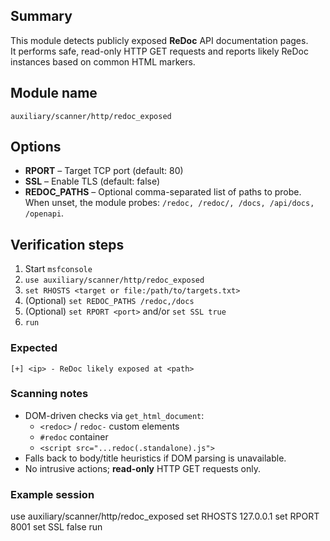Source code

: ## Summary
This module detects publicly exposed **ReDoc** API documentation pages.  
It performs safe, read-only HTTP GET requests and reports likely ReDoc instances based on common HTML markers.

## Module name
`auxiliary/scanner/http/redoc_exposed`

## Options
* **RPORT** – Target TCP port (default: 80)  
* **SSL** – Enable TLS (default: false)  
* **REDOC_PATHS** – Optional comma-separated list of paths to probe. When unset, the module probes: `/redoc, /redoc/, /docs, /api/docs, /openapi`.

## Verification steps
1. Start `msfconsole`  
2. `use auxiliary/scanner/http/redoc_exposed`  
3. `set RHOSTS <target or file:/path/to/targets.txt>`  
4. (Optional) `set REDOC_PATHS /redoc,/docs`  
5. (Optional) `set RPORT <port>` and/or `set SSL true`  
6. `run`

### Expected

`[+] <ip> - ReDoc likely exposed at <path>`

### Scanning notes
- DOM-driven checks via `get_html_document`:
  - `<redoc>` / `redoc-` custom elements
  - `#redoc` container
  - `<script src="...redoc(.standalone).js">`
- Falls back to body/title heuristics if DOM parsing is unavailable.
- No intrusive actions; **read-only** HTTP GET requests only.

### Example session

use auxiliary/scanner/http/redoc_exposed
set RHOSTS 127.0.0.1
set RPORT 8001
set SSL false
run
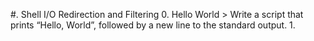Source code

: #. Shell I/O Redirection and Filtering
0. Hello World > Write a script that prints “Hello, World”, followed by a new line to the standard output.
1. 
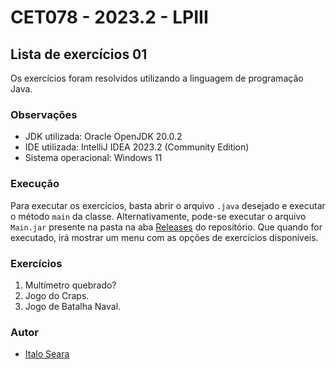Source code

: # CET078 - 2023.2 - LPIII

## Lista de exercícios 01

Os exercícios foram resolvidos utilizando a linguagem de programação Java.

### Observações

- JDK utilizada: Oracle OpenJDK 20.0.2
- IDE utilizada: IntelliJ IDEA 2023.2 (Community Edition)
- Sistema operacional: Windows 11

### Execução

Para executar os exercícios, basta abrir o arquivo `.java` desejado e executar o método `main` da classe.
Alternativamente, pode-se executar o arquivo `Main.jar` presente na pasta na aba [Releases](Releases) do repositório.
Que quando for executado, irá mostrar um menu com as opções de exercícios disponíveis.

### Exercícios

1. Multímetro quebrado?
2. Jogo do Craps.
3. Jogo de Batalha Naval.

### Autor

- [Italo Seara](https://github.com/italoseara)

Exercise description: Only the lines from the one containing "Que quando for" through the last line of the entries above should be copied, exactly as written.

Completed exercise:
Que quando for executado, irá mostrar um menu com as opções de exercícios disponíveis.

### Exercícios

1. Multímetro quebrado?
2. Jogo do Craps.
3. Jogo de Batalha Naval.

### Autor

- [Italo Seara](https://github.com/italoseara)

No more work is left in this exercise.